Segment Start: Data supplied
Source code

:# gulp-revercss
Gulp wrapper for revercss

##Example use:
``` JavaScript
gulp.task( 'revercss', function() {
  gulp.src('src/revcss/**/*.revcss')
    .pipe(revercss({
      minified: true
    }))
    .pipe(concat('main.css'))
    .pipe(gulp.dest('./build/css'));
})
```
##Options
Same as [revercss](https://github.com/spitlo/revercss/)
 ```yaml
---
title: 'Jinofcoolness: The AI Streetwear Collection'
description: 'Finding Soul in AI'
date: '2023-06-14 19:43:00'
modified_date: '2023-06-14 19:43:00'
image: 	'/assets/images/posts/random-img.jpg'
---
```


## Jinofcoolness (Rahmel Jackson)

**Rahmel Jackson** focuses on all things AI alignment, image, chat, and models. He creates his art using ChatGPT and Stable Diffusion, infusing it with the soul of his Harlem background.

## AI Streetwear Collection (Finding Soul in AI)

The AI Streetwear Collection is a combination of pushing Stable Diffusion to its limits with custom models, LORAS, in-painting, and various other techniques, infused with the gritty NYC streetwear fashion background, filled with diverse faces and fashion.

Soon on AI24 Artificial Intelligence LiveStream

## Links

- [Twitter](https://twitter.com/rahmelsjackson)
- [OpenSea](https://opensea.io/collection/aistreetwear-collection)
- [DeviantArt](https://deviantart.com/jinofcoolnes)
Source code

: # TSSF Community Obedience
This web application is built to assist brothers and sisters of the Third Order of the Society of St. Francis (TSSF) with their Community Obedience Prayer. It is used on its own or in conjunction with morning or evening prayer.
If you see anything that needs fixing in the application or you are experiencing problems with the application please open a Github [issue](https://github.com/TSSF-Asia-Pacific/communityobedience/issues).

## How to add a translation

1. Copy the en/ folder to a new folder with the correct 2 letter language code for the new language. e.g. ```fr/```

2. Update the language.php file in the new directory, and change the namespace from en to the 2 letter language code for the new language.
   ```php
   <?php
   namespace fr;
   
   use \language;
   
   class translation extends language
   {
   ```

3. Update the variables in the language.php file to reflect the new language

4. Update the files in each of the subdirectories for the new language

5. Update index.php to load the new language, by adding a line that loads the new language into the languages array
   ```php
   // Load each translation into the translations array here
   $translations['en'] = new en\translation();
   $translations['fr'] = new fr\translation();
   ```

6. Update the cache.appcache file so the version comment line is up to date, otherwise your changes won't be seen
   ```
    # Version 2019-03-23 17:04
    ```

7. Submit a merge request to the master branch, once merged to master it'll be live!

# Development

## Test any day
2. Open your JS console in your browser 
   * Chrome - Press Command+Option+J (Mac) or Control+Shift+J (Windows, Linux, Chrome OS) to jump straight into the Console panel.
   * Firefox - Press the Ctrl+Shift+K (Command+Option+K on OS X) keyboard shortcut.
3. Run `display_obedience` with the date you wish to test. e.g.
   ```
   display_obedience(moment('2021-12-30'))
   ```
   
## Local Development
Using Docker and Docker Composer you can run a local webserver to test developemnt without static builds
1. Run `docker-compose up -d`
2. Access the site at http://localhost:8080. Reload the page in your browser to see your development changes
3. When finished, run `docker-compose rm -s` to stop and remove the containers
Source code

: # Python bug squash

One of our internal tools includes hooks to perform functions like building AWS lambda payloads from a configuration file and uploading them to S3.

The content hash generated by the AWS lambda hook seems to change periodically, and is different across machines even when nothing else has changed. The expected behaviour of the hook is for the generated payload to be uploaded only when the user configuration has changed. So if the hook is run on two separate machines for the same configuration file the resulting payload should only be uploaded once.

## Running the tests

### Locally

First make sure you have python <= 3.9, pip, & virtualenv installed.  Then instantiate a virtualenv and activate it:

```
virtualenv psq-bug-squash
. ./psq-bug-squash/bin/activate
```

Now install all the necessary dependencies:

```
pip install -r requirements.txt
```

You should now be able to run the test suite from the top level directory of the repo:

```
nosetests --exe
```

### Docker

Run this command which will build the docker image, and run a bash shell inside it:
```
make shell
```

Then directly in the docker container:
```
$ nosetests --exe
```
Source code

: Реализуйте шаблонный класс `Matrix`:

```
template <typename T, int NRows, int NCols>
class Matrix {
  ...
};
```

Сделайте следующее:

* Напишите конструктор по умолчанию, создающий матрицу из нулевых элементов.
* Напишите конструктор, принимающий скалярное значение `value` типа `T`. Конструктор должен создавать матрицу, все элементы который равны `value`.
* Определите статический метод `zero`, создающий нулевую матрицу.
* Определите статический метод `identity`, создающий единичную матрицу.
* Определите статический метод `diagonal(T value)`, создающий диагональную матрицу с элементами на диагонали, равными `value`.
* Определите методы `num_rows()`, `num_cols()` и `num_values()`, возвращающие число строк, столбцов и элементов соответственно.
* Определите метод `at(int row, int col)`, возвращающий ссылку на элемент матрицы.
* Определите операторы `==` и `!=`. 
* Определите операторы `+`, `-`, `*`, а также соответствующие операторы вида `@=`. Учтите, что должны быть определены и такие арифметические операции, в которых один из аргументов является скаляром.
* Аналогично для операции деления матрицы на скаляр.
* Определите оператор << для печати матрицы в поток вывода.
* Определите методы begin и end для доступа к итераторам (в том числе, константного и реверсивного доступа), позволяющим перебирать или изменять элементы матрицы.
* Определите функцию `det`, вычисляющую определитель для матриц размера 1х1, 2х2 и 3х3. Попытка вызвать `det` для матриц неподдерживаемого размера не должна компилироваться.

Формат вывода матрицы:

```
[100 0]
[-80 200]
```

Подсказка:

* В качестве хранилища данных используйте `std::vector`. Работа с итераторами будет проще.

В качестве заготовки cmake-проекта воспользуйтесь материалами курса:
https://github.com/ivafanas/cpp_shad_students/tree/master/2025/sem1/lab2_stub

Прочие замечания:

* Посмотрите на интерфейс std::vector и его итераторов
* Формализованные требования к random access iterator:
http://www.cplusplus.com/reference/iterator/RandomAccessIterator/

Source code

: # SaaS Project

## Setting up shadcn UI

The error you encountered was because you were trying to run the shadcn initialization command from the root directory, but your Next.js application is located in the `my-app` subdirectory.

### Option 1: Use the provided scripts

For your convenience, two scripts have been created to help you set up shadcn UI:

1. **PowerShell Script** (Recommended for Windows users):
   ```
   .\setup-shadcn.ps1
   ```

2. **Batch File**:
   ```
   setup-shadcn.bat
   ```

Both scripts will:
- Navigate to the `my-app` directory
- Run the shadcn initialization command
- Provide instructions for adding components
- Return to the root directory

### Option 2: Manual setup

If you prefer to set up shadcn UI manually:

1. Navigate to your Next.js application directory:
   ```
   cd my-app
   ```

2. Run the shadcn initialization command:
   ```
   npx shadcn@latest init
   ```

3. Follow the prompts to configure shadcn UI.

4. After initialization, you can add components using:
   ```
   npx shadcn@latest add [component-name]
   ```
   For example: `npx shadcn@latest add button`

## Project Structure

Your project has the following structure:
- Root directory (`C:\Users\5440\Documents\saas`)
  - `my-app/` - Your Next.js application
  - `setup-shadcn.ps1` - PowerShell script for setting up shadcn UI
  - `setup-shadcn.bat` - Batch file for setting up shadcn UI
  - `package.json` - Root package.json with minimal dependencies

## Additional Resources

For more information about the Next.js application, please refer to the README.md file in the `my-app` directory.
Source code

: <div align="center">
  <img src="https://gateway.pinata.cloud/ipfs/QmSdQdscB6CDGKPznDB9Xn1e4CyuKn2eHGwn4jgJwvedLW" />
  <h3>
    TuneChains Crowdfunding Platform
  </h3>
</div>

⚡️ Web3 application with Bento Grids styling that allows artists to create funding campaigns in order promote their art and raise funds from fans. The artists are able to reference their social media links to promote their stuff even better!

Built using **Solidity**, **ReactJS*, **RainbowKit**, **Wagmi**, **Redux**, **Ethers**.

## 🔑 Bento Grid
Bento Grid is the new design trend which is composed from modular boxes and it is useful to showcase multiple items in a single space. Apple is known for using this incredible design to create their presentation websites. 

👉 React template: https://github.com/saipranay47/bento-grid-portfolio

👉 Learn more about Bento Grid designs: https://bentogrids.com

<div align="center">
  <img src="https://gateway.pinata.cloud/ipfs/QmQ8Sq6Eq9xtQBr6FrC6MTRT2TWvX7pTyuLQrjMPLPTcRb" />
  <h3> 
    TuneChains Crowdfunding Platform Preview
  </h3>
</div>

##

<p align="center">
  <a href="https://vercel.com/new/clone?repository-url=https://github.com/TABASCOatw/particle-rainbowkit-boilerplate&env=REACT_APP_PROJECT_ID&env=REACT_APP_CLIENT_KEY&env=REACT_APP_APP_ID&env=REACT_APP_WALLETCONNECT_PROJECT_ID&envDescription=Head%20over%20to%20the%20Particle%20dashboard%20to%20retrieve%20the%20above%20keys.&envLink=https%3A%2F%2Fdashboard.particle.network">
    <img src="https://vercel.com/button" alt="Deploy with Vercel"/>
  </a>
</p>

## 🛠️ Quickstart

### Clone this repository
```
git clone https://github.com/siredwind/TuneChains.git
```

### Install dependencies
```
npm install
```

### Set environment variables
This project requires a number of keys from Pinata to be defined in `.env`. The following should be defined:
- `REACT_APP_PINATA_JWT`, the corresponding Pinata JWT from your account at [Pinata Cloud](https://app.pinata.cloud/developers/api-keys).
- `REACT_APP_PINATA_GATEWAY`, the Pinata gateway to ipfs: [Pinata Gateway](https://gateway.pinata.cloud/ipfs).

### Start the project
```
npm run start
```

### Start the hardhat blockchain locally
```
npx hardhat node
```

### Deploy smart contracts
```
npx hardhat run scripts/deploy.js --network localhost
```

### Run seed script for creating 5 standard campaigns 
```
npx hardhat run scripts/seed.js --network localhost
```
Segment End: Data supplied
The task: In the records above, find the line containing "## AI Streetwear" and restate word for word every line from the first through that one.

Task solution:
Source code

:# gulp-revercss
Gulp wrapper for revercss

##Example use:
``` JavaScript
gulp.task( 'revercss', function() {
  gulp.src('src/revcss/**/*.revcss')
    .pipe(revercss({
      minified: true
    }))
    .pipe(concat('main.css'))
    .pipe(gulp.dest('./build/css'));
})
```
##Options
Same as [revercss](https://github.com/spitlo/revercss/)
 ```yaml
---
title: 'Jinofcoolness: The AI Streetwear Collection'
description: 'Finding Soul in AI'
date: '2023-06-14 19:43:00'
modified_date: '2023-06-14 19:43:00'
image: 	'/assets/images/posts/random-img.jpg'
---
```


## Jinofcoolness (Rahmel Jackson)

**Rahmel Jackson** focuses on all things AI alignment, image, chat, and models. He creates his art using ChatGPT and Stable Diffusion, infusing it with the soul of his Harlem background.

## AI Streetwear Collection (Finding Soul in AI)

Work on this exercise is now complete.